Distance-based allocations in Gecko are declared, as either close or far. Close-memory allocations are performed within the location that runs current region. However, far-memory allocations are performed within the parent (or grandparents) of the targeted location. For instance, in Figure 4, if LocG is chosen for kernel execution, declaring a memory as close will allocate memory within LocG, while declaring it as far: 3 will allocate it in LocN (since it is its third grandparent).

In addition, Gecko provides realloc and move keywords for distance-based memory allocations. The realloc keyword allocates a memory block when entering a region and frees it when exiting a region. However, with the move keyword, a memory block is allocated on the first touch and is moved around within the hierarchy between the subsequent Gecko regions.

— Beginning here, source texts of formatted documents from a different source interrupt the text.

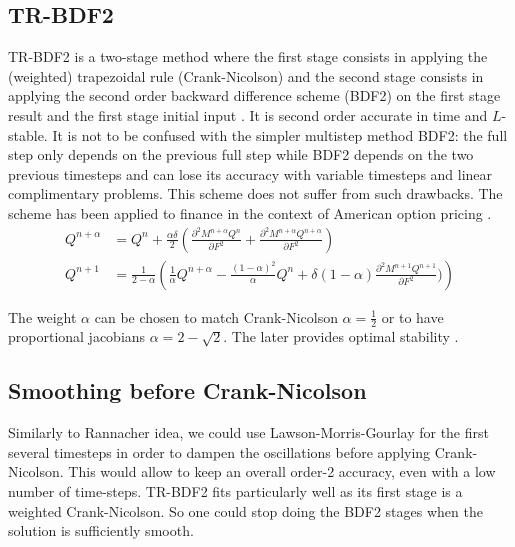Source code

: \documentclass[]{rAMF2e}
\begin{document}
\subsection{TR-BDF2}
TR-BDF2 is a two-stage method where the first stage consists in applying the (weighted) trapezoidal rule (Crank-Nicolson) and the second stage consists in applying the second order backward difference scheme (BDF2) on the first stage result and the first stage initial input \citep{bank1985transient, Le07}. It is second order accurate in time and $L$-stable. It is not to be confused with the simpler multistep method BDF2: the full step only depends on the previous full step while BDF2 depends on the two previous timesteps and can lose its accuracy \citep{windcliff2001shout} with variable timesteps and linear complimentary problems. This scheme does not suffer from such drawbacks. The scheme has been applied to finance in the context of American option pricing \citep{floc2013tr}.
\begin{align}
Q^{n+\alpha} &= Q^n + \frac{\alpha \delta}{2}\left(\frac{\partial^2 M^{n+\alpha} Q^n}{\partial F^2}+\frac{\partial^2 M^{n+\alpha} Q^{n+\alpha}}{\partial F^2}\right)\\
Q^{n+1} &= \frac{1}{2-\alpha}\left(\frac{1}{\alpha} Q^{n+\alpha} - \frac{(1-\alpha)^2}{\alpha}Q^n + \delta(1-\alpha)\frac{\partial^2 M^{n+1} Q^{n+1}}{\partial F^2})\right)
\end{align}

The weight $\alpha$ can be chosen to match Crank-Nicolson $\alpha=\frac{1}{2}$ or to have proportional jacobians $\alpha = 2-\sqrt{2}$. The later provides optimal stability \citep{dharmaraja2009optimal}. 

\subsection{Smoothing before Crank-Nicolson}
Similarly to Rannacher idea, we could use Lawson-Morris-Gourlay for the first several timesteps in order to dampen the oscillations before applying Crank-Nicolson. This would allow to keep an overall order-2 accuracy, even with a low number of time-steps. TR-BDF2 fits particularly well as its first stage is a weighted Crank-Nicolson. So one could stop doing the BDF2 stages when the solution is sufficiently smooth. 
\end{document}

With a minimal code change, Gecko enables the distance-based memory allocation challenge by how to declare and utilize distancebased allocations, as discussed above. Figure 5 shows the sequence of actions that takes place so that Gecko performs a distance-based allocation. The code snippet in Figure 5, annotated with Gecko's directives, is utilizing X and Y variables where each variable points to N double precision floating-point numbers that are allocated in LocN and LocG, respectively. We declare a distance-based memory space, named d, that is designated as a close memory (1). Gecko starts by allocating a dummy memory block on the heap (2). The dummy block is basically a handle to distinguish the distance-based allocations from the regular ones. Then, Gecko inserts an entry into GMT to record the memory request (3), and then allocates a memory block as soon as it determines the destination location. We updated the structure of GMT, as shown in Figure 5, to handle the distance-based allocations. The two new fields, distance and real\_addr, hold the distance parameter and the address of allocated memory block in the destination target, respectively.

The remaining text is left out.